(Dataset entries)
·····
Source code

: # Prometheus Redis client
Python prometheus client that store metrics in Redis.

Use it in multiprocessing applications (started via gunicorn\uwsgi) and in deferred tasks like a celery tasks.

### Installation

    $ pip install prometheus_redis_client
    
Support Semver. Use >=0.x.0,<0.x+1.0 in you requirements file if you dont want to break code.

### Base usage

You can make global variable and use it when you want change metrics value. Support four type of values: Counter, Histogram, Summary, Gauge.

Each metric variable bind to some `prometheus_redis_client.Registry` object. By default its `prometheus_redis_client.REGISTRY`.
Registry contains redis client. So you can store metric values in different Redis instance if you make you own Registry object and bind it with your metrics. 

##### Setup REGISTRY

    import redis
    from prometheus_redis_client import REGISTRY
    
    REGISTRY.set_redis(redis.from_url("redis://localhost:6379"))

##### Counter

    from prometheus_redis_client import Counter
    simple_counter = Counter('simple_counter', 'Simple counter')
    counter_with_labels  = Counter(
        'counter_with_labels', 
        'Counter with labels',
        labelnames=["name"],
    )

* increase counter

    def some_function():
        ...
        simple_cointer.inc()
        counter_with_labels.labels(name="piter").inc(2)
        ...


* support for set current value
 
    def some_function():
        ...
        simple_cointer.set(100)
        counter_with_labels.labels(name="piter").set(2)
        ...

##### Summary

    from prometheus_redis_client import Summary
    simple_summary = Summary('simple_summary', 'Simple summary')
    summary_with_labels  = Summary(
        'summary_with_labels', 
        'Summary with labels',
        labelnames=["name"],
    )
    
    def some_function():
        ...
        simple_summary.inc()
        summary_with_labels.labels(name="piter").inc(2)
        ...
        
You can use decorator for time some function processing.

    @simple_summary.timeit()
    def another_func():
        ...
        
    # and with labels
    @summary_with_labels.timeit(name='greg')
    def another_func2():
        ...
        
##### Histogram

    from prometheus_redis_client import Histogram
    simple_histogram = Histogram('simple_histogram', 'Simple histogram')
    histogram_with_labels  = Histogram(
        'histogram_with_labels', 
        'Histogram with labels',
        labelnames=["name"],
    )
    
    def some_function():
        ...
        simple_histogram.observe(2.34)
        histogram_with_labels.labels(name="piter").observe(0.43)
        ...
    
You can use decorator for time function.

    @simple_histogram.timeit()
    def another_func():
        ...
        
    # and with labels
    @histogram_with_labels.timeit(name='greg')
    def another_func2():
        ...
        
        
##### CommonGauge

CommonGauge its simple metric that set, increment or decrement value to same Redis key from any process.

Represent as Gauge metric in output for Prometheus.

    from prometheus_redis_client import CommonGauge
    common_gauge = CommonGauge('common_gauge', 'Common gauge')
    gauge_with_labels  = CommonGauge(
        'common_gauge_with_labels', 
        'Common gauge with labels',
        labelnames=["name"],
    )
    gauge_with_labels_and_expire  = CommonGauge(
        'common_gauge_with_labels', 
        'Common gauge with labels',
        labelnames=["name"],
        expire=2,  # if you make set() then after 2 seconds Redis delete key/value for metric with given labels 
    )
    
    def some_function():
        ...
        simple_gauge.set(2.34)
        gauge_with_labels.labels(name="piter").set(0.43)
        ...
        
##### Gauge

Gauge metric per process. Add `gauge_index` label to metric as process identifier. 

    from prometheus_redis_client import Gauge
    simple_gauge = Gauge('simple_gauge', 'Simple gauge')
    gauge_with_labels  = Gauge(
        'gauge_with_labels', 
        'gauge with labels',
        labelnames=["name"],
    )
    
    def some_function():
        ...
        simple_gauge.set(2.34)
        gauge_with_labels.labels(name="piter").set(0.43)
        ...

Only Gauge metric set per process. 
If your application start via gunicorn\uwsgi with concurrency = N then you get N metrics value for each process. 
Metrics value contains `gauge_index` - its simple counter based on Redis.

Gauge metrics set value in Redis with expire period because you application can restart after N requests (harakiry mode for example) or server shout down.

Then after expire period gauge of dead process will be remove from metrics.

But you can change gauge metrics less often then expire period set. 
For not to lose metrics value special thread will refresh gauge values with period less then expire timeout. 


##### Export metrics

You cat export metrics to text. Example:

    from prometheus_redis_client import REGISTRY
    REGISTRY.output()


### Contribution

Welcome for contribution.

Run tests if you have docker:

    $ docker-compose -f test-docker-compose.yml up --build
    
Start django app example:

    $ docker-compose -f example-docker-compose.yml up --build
·····
Across all the entries above, how many lines hold the word "bind"? Answer with the number only.

Response to the exercise:
2